I'm not too big of a fan of the request/ack verbiage here. IMO, it is
suggestive of some form of message passing between the two components.
But, AFAICT:

 - 'request' checks that the component owns the pages it is trying to
   donate.

 - 'ack' checks that the component doesn't have anything mapped at the
   target address

Why not call it {host,hyp}_check_range_owned() and
{host,hyp}_check_range_unmapped()? That way it is immediately obvious
what conditions are being tested in check_donation().

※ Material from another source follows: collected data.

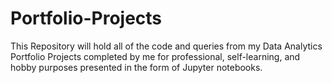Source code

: # Portfolio-Projects
This Repository will hold all of the code and queries from my Data Analytics Portfolio Projects completed by me for professional, self-learning, and hobby purposes presented in the form of Jupyter notebooks.
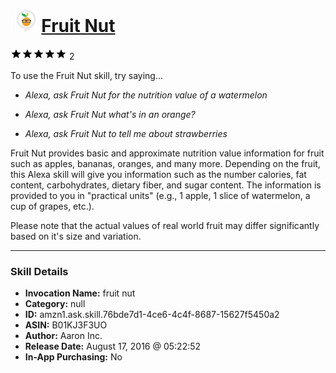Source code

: # &nbsp;<img src="skill_icon" alt="Fruit Nut icon" width="36"> [Fruit Nut](http://alexa.amazon.com/#skills/amzn1.ask.skill.76bde7d1-4ce6-4c4f-8687-15627f5450a2)
![5 stars](../../images/ic_star_black_18dp_1x.png)![5 stars](../../images/ic_star_black_18dp_1x.png)![5 stars](../../images/ic_star_black_18dp_1x.png)![5 stars](../../images/ic_star_black_18dp_1x.png)![5 stars](../../images/ic_star_black_18dp_1x.png) 2

To use the Fruit Nut skill, try saying...

* *Alexa, ask Fruit Nut for the nutrition value of a watermelon*

* *Alexa, ask Fruit Nut what's in an orange?*

* *Alexa, ask Fruit Nut to tell me about strawberries*

Fruit Nut provides basic and approximate nutrition value information for fruit such as apples, bananas, oranges, and many more.  Depending on the fruit, this Alexa skill will give you information such as the number calories, fat content, carbohydrates, dietary fiber, and sugar content.  The information is provided to you in "practical units" (e.g., 1 apple, 1 slice of watermelon, a cup of grapes, etc.).

Please note that the actual values of real world fruit may differ significantly based on it's size and variation.

***

### Skill Details

* **Invocation Name:** fruit nut
* **Category:** null
* **ID:** amzn1.ask.skill.76bde7d1-4ce6-4c4f-8687-15627f5450a2
* **ASIN:** B01KJ3F3UO
* **Author:** Aaron Inc.
* **Release Date:** August 17, 2016 @ 05:22:52
* **In-App Purchasing:** No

Sorry, I see that there is some groundwork for this already upstream,
but I still find it confusing.

[...]

> +static int check_donation(struct pkvm_mem_donation *donation)
> +{
> +	const struct pkvm_mem_transition *tx = &donation->tx;
> +	u64 completer_addr;
> +	int ret;
> +
> +	switch (tx->initiator.id) {
> +	case PKVM_ID_HOST:
> +		ret = host_request_owned_transition(&completer_addr, tx);
> +		break;
> +	case PKVM_ID_HYP:
> +		ret = hyp_request_donation(&completer_addr, tx);
> +		break;
> +	default:
> +		ret = -EINVAL;
> +	}
> +
> +	if (ret)
> +		return ret;
> +
> +	switch (tx->completer.id){
				^^
nit: whitespace

> +	case PKVM_ID_HOST:
> +		ret = host_ack_donation(completer_addr, tx);
> +		break;
> +	case PKVM_ID_HYP:
> +		ret = hyp_ack_donation(completer_addr, tx);
> +		break;
> +	default:
> +		ret = -EINVAL;
> +	}
> +
> +	return ret;
> +}
> +
> +static int __do_donate(struct pkvm_mem_donation *donation)
> +{
> +	const struct pkvm_mem_transition *tx = &donation->tx;
> +	u64 completer_addr;
> +	int ret;
> +
> +	switch (tx->initiator.id) {
> +	case PKVM_ID_HOST:
> +		ret = host_initiate_donation(&completer_addr, tx);
> +		break;
> +	case PKVM_ID_HYP:
> +		ret = hyp_initiate_donation(&completer_addr, tx);
> +		break;
> +	default:
> +		ret = -EINVAL;
> +	}
> +
> +	if (ret)
> +		return ret;
> +
> +	switch (tx->completer.id){
				^^
nit: whitespace

--
Thanks,
Oliver
Quentin Perret Oct. 28, 2022, 10:01 a.m. UTC | #2
On Friday 28 Oct 2022 at 07:52:38 (+0000), Oliver Upton wrote:
> Is the intention of this infra to support memory donations between more
> than just the host + hyp components? This patch goes out of its way to
> build some generic helpers for things, but it isn't immediately obvious
> why that is necessary for just two supported state transitions.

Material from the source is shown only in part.